Entretanto, essa “educação”, tida como de direito de todos e de
responsabilidade do Estado, é fragilizada e alienada, o que torna quase
impossível ao aluno pertencente à classe trabalhadora o acesso ao patrimônio
acumulado ao longo da história da humanidade:
[…] o acesso à educação é cada vez mais dificultado; os próprios
conteúdos são cada vez mais fragmentados e alienados; o processo
educativo é sempre mais submetido às regras do mercado. Disto tudo
resulta uma formação dos indivíduos cada vez mais unilateral,
deformada e empobrecida. Destaque-se, porém, que isto se dá ao
mesmo tempo em que se torna sempre mais amplo o fosso entre a
realidade e o discurso. (TONET, 2005, p. 134).

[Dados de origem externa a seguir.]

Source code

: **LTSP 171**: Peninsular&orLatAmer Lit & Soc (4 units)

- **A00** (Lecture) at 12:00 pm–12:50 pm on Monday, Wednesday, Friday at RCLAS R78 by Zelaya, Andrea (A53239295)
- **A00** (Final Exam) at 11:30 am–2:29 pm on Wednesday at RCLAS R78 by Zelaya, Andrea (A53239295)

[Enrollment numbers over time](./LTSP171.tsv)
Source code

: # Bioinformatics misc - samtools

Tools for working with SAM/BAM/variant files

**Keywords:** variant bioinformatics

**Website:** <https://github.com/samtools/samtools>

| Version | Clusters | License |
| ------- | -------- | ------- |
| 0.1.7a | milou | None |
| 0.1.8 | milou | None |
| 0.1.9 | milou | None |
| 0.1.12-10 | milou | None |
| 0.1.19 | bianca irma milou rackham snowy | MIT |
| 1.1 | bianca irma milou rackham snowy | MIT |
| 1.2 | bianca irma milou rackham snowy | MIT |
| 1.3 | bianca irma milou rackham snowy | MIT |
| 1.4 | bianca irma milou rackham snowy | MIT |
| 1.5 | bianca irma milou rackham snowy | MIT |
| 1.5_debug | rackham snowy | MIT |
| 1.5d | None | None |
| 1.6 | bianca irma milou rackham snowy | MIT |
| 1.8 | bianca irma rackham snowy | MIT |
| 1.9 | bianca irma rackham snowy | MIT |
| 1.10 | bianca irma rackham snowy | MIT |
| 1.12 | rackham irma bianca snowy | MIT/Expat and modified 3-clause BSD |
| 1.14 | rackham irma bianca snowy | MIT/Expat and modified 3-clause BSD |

Nesse mesmo sentido, Tonet (2007, p. 50) ainda enfatiza:
No caso da sociedade burguesa, a hegemonia desta classe impõe que a
educação tenha dois objetivos fundamentais: a formação para o trabalho
(mão-de-obra para o capital) e a educação para a cidadania e a
democracia (a estruturação de uma concepção de mundo, de ideias, de
valores adequados para a reprodução desta ordem social).
Além da manutenção/conservação da ordem social capitalista, segundo
Tonet (2005, 2007), por meio dessa educação “deformada”, a classe trabalhadora
é preparada/qualificada para o mercado de trabalho, como também preparada
para exercer a cidadania e a democracia; esses dois termos, cidadania e
democracia, originaram-se a partir do momento em que o Estado passou a
“representar os direitos e os deveres de todos os sujeitos”.

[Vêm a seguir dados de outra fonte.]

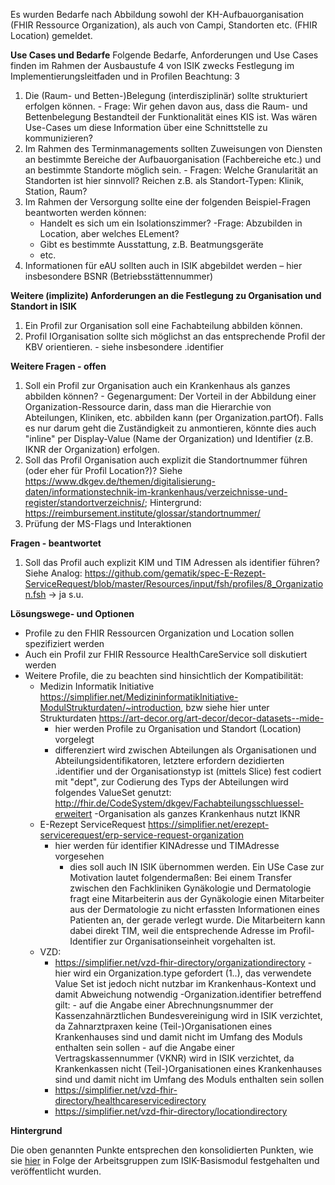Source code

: Es wurden Bedarfe nach Abbildung sowohl der KH-Aufbauorganisation (FHIR Ressource Organization), als auch von Campi, Standorten etc. (FHIR Location) gemeldet.

**Use Cases und Bedarfe**
Folgende Bedarfe, Anforderungen und Use Cases finden im Rahmen der Ausbaustufe 4 von ISIK zwecks Festlegung im Implementierungsleitfaden und in Profilen Beachtung: 3

1. Die (Raum- und Betten-)Belegung (interdisziplinär) sollte strukturiert erfolgen können.
        - Frage: Wir gehen davon aus, dass die Raum- und Bettenbelegung Bestandteil der Funktionalität eines KIS ist. Was wären Use-Cases um diese Information über eine Schnittstelle zu kommunizieren?
1. Im Rahmen des Terminmanagements sollten Zuweisungen von Diensten an bestimmte Bereiche der Aufbauorganisation (Fachbereiche etc.) und an bestimmte Standorte möglich sein.
        - Fragen: Welche Granularität an Standorten ist hier sinnvoll? Reichen z.B. als Standort-Typen: Klinik, Station, Raum?
1. Im Rahmen der Versorgung sollte eine der folgenden Beispiel-Fragen beantworten werden können:
    - Handelt es sich um ein Isolationszimmer?
        -Frage: Abzubilden in Location, aber welches ELement?
    - Gibt es bestimmte Ausstattung, z.B. Beatmungsgeräte
    - etc.
1.  Informationen für eAU sollten auch in ISIK abgebildet werden – hier insbesondere BSNR (Betriebsstättennummer)

**Weitere (implizite) Anforderungen an die Festlegung zu Organisation und Standort in ISIK**
1. Ein Profil zur Organisation soll eine Fachabteilung abbilden können.
1. Profil IOrganisation sollte sich möglichst an das entsprechende Profil der KBV orientieren.
        - siehe insbesondere .identifier

**Weitere Fragen - offen**
1. Soll ein Profil zur Organisation auch ein Krankenhaus als ganzes abbilden können?
        - Gegenargument:  Der Vorteil in der Abbildung einer Organization-Ressource darin, dass man die Hierarchie von Abteilungen, Kliniken, etc. abbilden kann (per Organization.partOf). Falls es nur darum geht die Zuständigkeit zu anmontieren, könnte dies auch "inline" per Display-Value (Name der Organization) und Identifier (z.B. IKNR der Organization) erfolgen.
1. Soll das Profil Organisation auch explizit die Standortnummer führen (oder eher für Profil Location?)? Siehe https://www.dkgev.de/themen/digitalisierung-daten/informationstechnik-im-krankenhaus/verzeichnisse-und-register/standortverzeichnis/; Hintergrund: https://reimbursement.institute/glossar/standortnummer/
1. Prüfung der MS-Flags und Interaktionen

**Fragen - beantwortet**
1. Soll das Profil auch explizit KIM und TIM Adressen als identifier führen? Siehe Analog: https://github.com/gematik/spec-E-Rezept-ServiceRequest/blob/master/Resources/input/fsh/profiles/8_Organization.fsh -> ja s.u.



**Lösungswege- und Optionen** 

- Profile zu den FHIR Ressourcen Organization und Location sollen spezifiziert werden
- Auch ein Profil zur FHIR Ressource HealthCareService soll diskutiert werden
- Weitere Profile, die zu beachten sind hinsichtlich der Kompatibilität:
   - Medizin Informatik Initiative https://simplifier.net/MedizininformatikInitiative-ModulStrukturdaten/~introduction, bzw siehe hier unter Strukturdaten https://art-decor.org/art-decor/decor-datasets--mide-
        - hier werden Profile zu Organisation und Standort (Location) vorgelegt
        - differenziert wird zwischen Abteilungen als Organisationen und Abteilungsidentifikatoren, letztere erfordern dezidierten .identifier und der Organisationstyp ist (mittels Slice) fest codiert mit "dept",  zur Codierung des Typs der Abteilungen wird folgendes ValueSet genutzt: http://fhir.de/CodeSystem/dkgev/Fachabteilungsschluessel-erweitert
        -Organisation als ganzes Krankenhaus nutzt IKNR
   - E-Rezept ServiceRequest https://simplifier.net/erezept-servicerequest/erp-service-request-organization
        - hier werden für identifier KINAdresse und TIMAdresse vorgesehen
            - dies soll auch IN ISIK übernommen werden. Ein USe Case zur Motivation lautet folgendermaßen: Bei einem Transfer zwischen den Fachkliniken Gynäkologie und Dermatologie fragt eine Mitarbeiterin aus der Gynäkologie einen Mitarbeiter aus der Dermatologie zu nicht erfassten Informationen eines  Patienten an, der gerade verlegt wurde. Die Mitarbeitern kann dabei direkt TIM, weil die entsprechende Adresse im Profil-Identifier zur Organisationseinheit vorgehalten ist.
   - VZD:
        - https://simplifier.net/vzd-fhir-directory/organizationdirectory
                - hier wird ein Organization.type gefordert (1..), das verwendete Value Set ist jedoch nicht nutzbar im Krankenhaus-Kontext und damit Abweichung notwendig
                -Organization.identifier betreffend gilt:
                        - auf die Angabe einer Abrechnungsnummer der Kassenzahnärztlichen Bundesvereinigung wird in ISIK verzichtet, da Zahnarztpraxen keine (Teil-)Organisationen eines Krankenhauses sind und damit nicht im Umfang des Moduls enthalten sein sollen
                        - auf die Angabe einer Vertragskassennummer (VKNR) wird in ISIK verzichtet, da Krankenkassen nicht (Teil-)Organisationen eines Krankenhauses sind und damit nicht im Umfang des Moduls enthalten sein sollen
        - https://simplifier.net/vzd-fhir-directory/healthcareservicedirectory
        - https://simplifier.net/vzd-fhir-directory/locationdirectory

**Hintergrund**

Die oben genannten Punkte entsprechen den konsolidierten Punkten, wie sie [hier](https://github.com/gematik/spec-ISiK-Basismodul/discussions/326) in Folge der Arbeitsgruppen zum ISIK-Basismodul festgehalten und veröffentlicht wurden.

Nesse contexto, e como já foi dito, exige-se, a princípio, que o trabalhador
adquira noções básicas de leitura, escrita e cálculo. Isso se explica pelo fato de o
salário, entre outros fatores, ser calculado pelo tempo/nível de formação do
trabalhador, ou seja, quanto menor for o tempo de formação exigido por um
trabalho, menor será o salário do trabalhador.
Contudo, segundo Darcoleto (2009, p. 129): “Diante da […]
complexificação do trabalho, o sistema de produção exige que os trabalhadores
dominem alguns ‘instrumentos intelectuais’, que até então não possuíam […].”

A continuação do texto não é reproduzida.